California Opportunity to Work Act Spells Trouble for Employers

California Assembly Bill (AB) 5, the Opportunity to Work Act, was recently approved by the California Assembly Committee on Labor and Employment in April 2017.  The Appropriations Committee postponed a hearing on the bill that was scheduled for May 3, 2017.  Given the strong industry opposition to this bill and its harmful impact on employers, it is likely that the Appropriations Committee is taking a closer look at the bill and the negative consequences that it would create.  If passed in its current form, AB 5 would create far more problems for both California employers and employees than it intends to resolve.

AB 5 Bill Requirements and its Lack of Clarity

Largely modeled after San Jose’s Opportunity to Work Ordinance that went into effect on April 1, 2017, AB 5 would require employers that have 10 or more employees in California to offer their current non-exempt employees additional hours of work before hiring new employees or subcontractors.  However, employers would not have to offer the hours to existing employees if those hours would result in the payment of overtime compensation to those employees under wage and hour law or a collective bargaining agreement.  The bill would also require employers to post a notice to be created by the Division of Labor Standards Enforcement (DLSE) outlining employee rights under the law.

In conjunction with the requirement to offer additional hours to existing employees prior to hiring new employees or contractors, the bill would impose additional recordkeeping requirements on employers.  Primarily, employers would be responsible for retaining the following:

  1. For any new hire of an employee or subcontractor, documentation that the business offered additional hours of work to existing employees prior to hiring the new employee or subcontractor.
  2. Work schedules of all employees.
  3. Any other records or documents that the DLSE requires the employer to maintain to demonstrate compliance with this law.

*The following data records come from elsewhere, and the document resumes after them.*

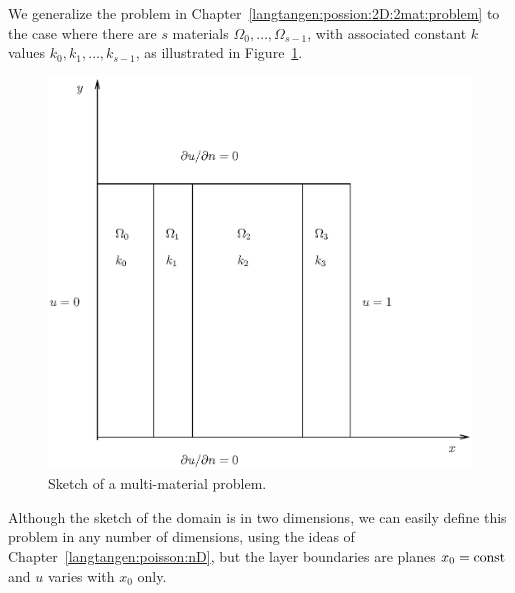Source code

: We generalize the problem in Chapter~\ref{langtangen:possion:2D:2mat:problem}
to the case where there are $s$ materials $\Omega_0,\ldots,\Omega_{s-1}$,
with associated constant $k$ values $k_0,k_1,\ldots,k_{s-1}$,
as illustrated in Figure~\ref{langtangen:possion:nD:nmat:fig1}.
\begin{figure}
\centerline{
\includegraphics[width=0.7\linewidth]{chapters/langtangen/eps/layers.eps}
  }
  \caption{\label{langtangen:possion:nD:nmat:fig1}
  Sketch of a multi-material problem.
  }
\end{figure}
Although the sketch of the domain is in two dimensions, we can easily
define this problem in any number of dimensions, using
the ideas of Chapter~\ref{langtangen:poisson:nD}, but the layer
boundaries are planes $x_0=\hbox{const}$ and $u$ varies with
$x_0$ only.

Finally, AB 5 would provide for enforcement of these requirements by administrative proceedings before the California Division of Labor Standards Enforcement, or by private right of action.  While the text of the bill indicates that employers would be subject to a civil penalty, it does not specify what that civil penalty may be.  The bill’s civil penalty component is not the only risk for employers though.  The bill also prohibits employers from distributing additional hours of work among existing employees in a discriminatory manner, and from retaliating against an employee for exercising their rights under the Act.

Impact on Employers

Given the lack of clarity on how to comply with the proposed bill, the potential impact on employers is quite large.  In addition to posting the notice and the hefty recordkeeping requirements, employers would have to maintain strict administrative practices to ensure that they comply with the Act.  However, there are numerous questions about how employers would comply with the bill that need to be flushed out in order to limit employer risk of costly litigation.  For instance, the bill provides no guidance on how long an offer must be left open until an employer can hire a new employee, how many employees does the employer need to offer additional hours to, and what happens if an employee quits or a company begins to outgrow its operations.

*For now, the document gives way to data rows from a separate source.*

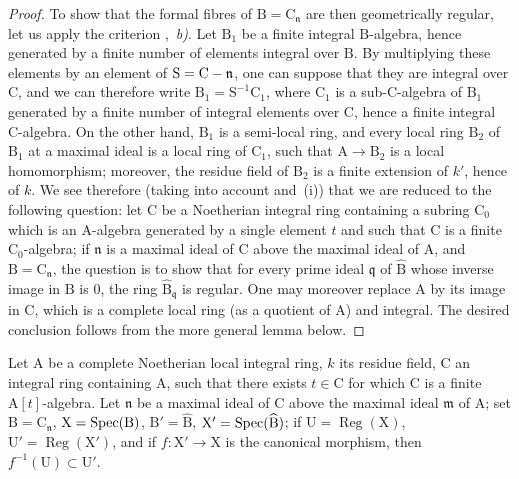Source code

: \begin{proof}
To show that the formal fibres of $\mathrm{B}=\mathrm{C}_\mathfrak{n}$ are then geometrically regular, let us apply the criterion ,~\emph{b)}.
Let $\mathrm{B}_1$ be a finite integral $\mathrm{B}$-algebra, hence generated by a finite number of elements integral over $\mathrm{B}$.
By multiplying these elements by an element of $\mathrm{S}=\mathrm{C}\setmin\mathfrak{n}$, one can suppose that they are integral over $\mathrm{C}$, and we can therefore write $\mathrm{B}_1=\mathrm{S}^{-1}\mathrm{C}_1$, where $\mathrm{C}_1$ is a sub-C-algebra of $\mathrm{B}_1$ generated by a finite number of integral elements over $\mathrm{C}$, hence a finite integral C-algebra.
On the other hand, $\mathrm{B}_1$ is a semi-local ring, and every local ring $\mathrm{B}_2$ of $\mathrm{B}_1$ at a maximal ideal is a local ring of $\mathrm{C}_1$, such that $\mathrm{A}\to\mathrm{B}_2$ is a local homomorphism; moreover, the residue field of $\mathrm{B}_2$ is a finite extension of $k'$, hence of $k$.
We see therefore (taking into account  and~(i)) that we are reduced to the following question: let $\mathrm{C}$ be a Noetherian integral ring containing a subring $\mathrm{C}_0$ which is an $\mathrm{A}$-algebra generated by a single element $t$ and such that $\mathrm{C}$ is a finite $\mathrm{C}_0$-algebra; if $\mathfrak{n}$ is a maximal ideal of $\mathrm{C}$
above the maximal ideal of $\mathrm{A}$, and $\mathrm{B}=\mathrm{C}_\mathfrak{n}$, the question is to show that for every prime ideal $\mathfrak{q}$ of $\widehat{\mathrm{B}}$ whose inverse image in $\mathrm{B}$ is $0$, the ring $\widehat{\mathrm{B}}_\mathfrak{q}$ is regular.
One may moreover replace $\mathrm{A}$ by its image in $\mathrm{C}$, which is a complete local ring (as a quotient of $\mathrm{A}$) and integral. The desired conclusion follows from the more general lemma below.
\end{proof}

\begin{lemma}[7.4.4.2]
\label{IV.7.4.4.2}
Let $\mathrm{A}$ be a complete Noetherian local integral ring, $k$ its residue field, $\mathrm{C}$ an integral ring containing $\mathrm{A}$, such that there exists $t\in\mathrm{C}$ for which $\mathrm{C}$ is a finite $\mathrm{A}[t]$-algebra.
Let $\mathfrak{n}$ be a maximal ideal of $\mathrm{C}$ above the maximal ideal $\mathfrak{m}$ of $\mathrm{A}$; set $\mathrm{B}=\mathrm{C}_\mathfrak{n}$, $\mathrm{X}=\Spec(\mathrm{B})$, $\mathrm{B}'=\widehat{\mathrm{B}}$, $\mathrm{X}'=\Spec(\widehat{\mathrm{B}})$; if $\mathrm{U}=\operatorname{Reg}(\mathrm{X})$, $\mathrm{U}'=\operatorname{Reg}(\mathrm{X}')$, and if $f:\mathrm{X}'\to\mathrm{X}$ is the canonical morphism, then $f^{-1}(\mathrm{U})\subset\mathrm{U}'$.
\end{lemma}

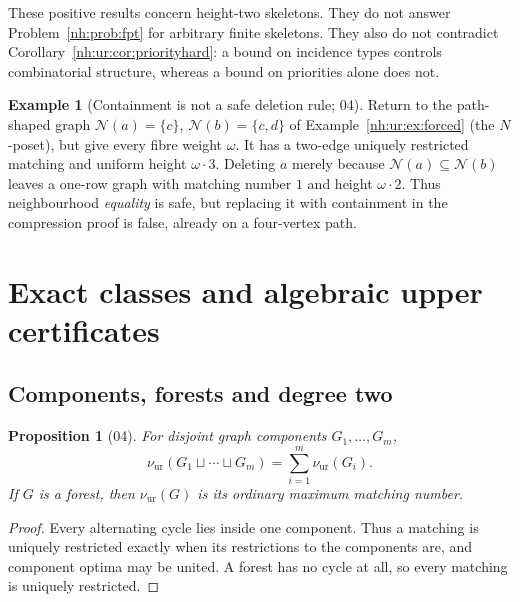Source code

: \documentclass[11pt,a4paper]{article}
\newtheorem{proposition}[theorem]{Proposition}
\theoremstyle{definition}
\newtheorem{example}[theorem]{Example}
\theoremstyle{remark}
\newcommand{\Nb}{\mathcal N}
\newcommand{\nuur}{\nu_{\mathrm{ur}}}
\begin{document}
These positive results concern height-two skeletons. They do not answer
Problem~\ref{nh:prob:fpt} for arbitrary finite skeletons. They also do not
contradict Corollary~\ref{nh:ur:cor:priorityhard}: a bound on incidence types
controls combinatorial structure, whereas a bound on priorities alone does
not.

\begin{example}[Containment is not a safe deletion rule; 04]\label{nh:ur:ex:containment}
Return to the path-shaped graph $\Nb(a)=\{c\}$, $\Nb(b)=\{c,d\}$ of
Example~\ref{nh:ur:ex:forced} (the $N$-poset), but give every fibre weight
$\omega$. It has a two-edge uniquely restricted matching and uniform height
$\omega\cdot3$. Deleting $a$ merely because $\Nb(a)\subseteq\Nb(b)$ leaves a
one-row graph with matching number $1$ and height $\omega\cdot2$. Thus
neighbourhood \emph{equality} is safe, but replacing it with containment in
the compression proof is false, already on a four-vertex path.
\end{example}

\section{Exact classes and algebraic upper certificates}\label{nh:ur:sec:classes}
\setcounter{equation}{0}

\subsection{Components, forests and degree two}
\begin{proposition}[04]\label{nh:ur:prop:components}
For disjoint graph components $G_1,\ldots,G_m$,
\[
 \nuur(G_1\sqcup\cdots\sqcup G_m)=\sum_{i=1}^m\nuur(G_i).
\]
If $G$ is a forest, then $\nuur(G)$ is its ordinary maximum matching number.
\end{proposition}
\begin{proof}
Every alternating cycle lies inside one component. Thus a matching is
uniquely restricted exactly when its restrictions to the components are, and
component optima may be united. A forest has no cycle at all, so every
matching is uniquely restricted.
\end{proof}
\end{document}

The bill would apply to a large majority of California employers.  Although the bill’s sponsors claim that it could offer much needed benefits and protections for retail and fast food workers, the bill casts a much wider net than just those industries.  It applies to all employers with 10 or more employees in California.

The increased administrative burden to distribute additional hours to current employees could also hinder economic development and job growth.  Requiring employers to provide additional hours to their current employees naturally reduces job growth and the opportunity to hire individuals that are currently unemployed.  The hiring of additional employees to increase business and profits could ultimately carry along the risk of a lawsuit.  Finally, staffing agencies will suffer greatly due to this bill, and temporary workers who rely on this type of employment may ultimately be left unemployed.

Given the numerous questions that remain and the lack of clarity on how employers can comply with the bill, employers are certainly vulnerable to costly lawsuits if the bill is passed in its current form.   Employers are not only subject to claims for failure to offer additional work hours, but they are also subject to discrimination and retaliation claims.  The breadth of potential liability that employers face under the current version of the proposed bill, without further guidance, will ultimately harm California employers and hinder economic development.  Employers should pay close attention to this bill, and consider speaking to their local legislators about the negative impact the bill could have on their businesses.